Sicher war am Montag nur: Die CDU und ihre Chefin Angela Merkel wollen fürs
Erste jeden Anschein vermeiden, als seien sie von der Annonce beeindruckt,
mit der die Konzernchefs am Wochenende in fast allen großen Zeitungen für
längere Laufzeiten und geringere Abgaben warben.
So richtig vehement fechten derzeit nur noch Mappus und seine Parteifreunde
aus Baden-Württemberg dafür, die Laufzeiten der deutschen Atomkraftwerke um
erheblich mehr als zehn Jahre zu verlängern. Sie tun es dafür umso lauter.
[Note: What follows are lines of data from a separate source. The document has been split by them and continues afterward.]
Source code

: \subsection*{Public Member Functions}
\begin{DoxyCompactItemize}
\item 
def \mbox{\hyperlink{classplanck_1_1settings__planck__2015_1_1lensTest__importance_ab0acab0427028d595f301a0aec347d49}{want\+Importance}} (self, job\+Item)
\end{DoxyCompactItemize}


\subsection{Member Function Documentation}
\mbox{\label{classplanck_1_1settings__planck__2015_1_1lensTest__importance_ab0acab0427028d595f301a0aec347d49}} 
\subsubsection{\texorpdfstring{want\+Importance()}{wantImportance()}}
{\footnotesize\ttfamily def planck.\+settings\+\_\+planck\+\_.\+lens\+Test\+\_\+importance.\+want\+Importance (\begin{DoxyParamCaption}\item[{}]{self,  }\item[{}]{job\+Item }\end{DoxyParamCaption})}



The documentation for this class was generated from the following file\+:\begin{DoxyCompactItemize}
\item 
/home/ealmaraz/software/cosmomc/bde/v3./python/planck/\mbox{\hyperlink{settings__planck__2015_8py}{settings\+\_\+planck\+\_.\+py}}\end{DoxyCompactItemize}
Ob Mappus selbst, seine Umweltministerin Tanja Gönner, der Energiepolitiker
Thomas Bareiß oder der Chef der baden-württembergischen CDU-Abgeordneten im
Bundestag, Thomas Strobl: sie alle lassen keine Gelegenheit aus, sich über
die Zögerlichkeit Merkels und ihres Umweltministers Norbert Röttgen zu
empören.
Zu dieser Riege zählt auch der Berliner Unionsfraktionschef Volker Kauder,
der aus Tuttlingen stammt und über das Thema auch seine persönliche Fehde
mit Bundesumweltminister Norbert Röttgen austrägt. Das Interesse von
Finanzminister Wolfgang Schäuble, der ebenfalls aus Baden-Württemberg
kommt, lässt sich schlichter zusammenfassen: Er will jene 2,3 Milliarden
Euro jährlich einnehmen, die mit der Brennelementesteuer hereinkommen
sollen. Egal wie die Laufzeitdebatte ausgeht.
Erstaunlich ruhig ist es derzeit in Hessen, wo Atomfreund Roland Koch das
Amt des Regierungschefs aufgibt und die zuständige Ministerin Silke
Lautenschläger gleichfalls ihren Abschied nimmt. Die Nachfolger müssen sich
erst sortieren. Auch die Bayern sind ausnahmsweise etwas leiser. Anders als
Mappus hält es Seehofer offenbar nicht für angeraten, sein Image im
naturverbundenen Freistaat allzu eng mit dem Thema zu verknüpfen.
Jenseits von Stuttgart, Wiesbaden und München haben die Landespolitiker der
Union kein Interesse an einem neuen Kulturkampf ums Atom. Der neue
niedersächsische Ministerpräsident David McAllister verweigert sich
beharrlich Mappus Werben, sich bei den Atomfreunden einzureihen.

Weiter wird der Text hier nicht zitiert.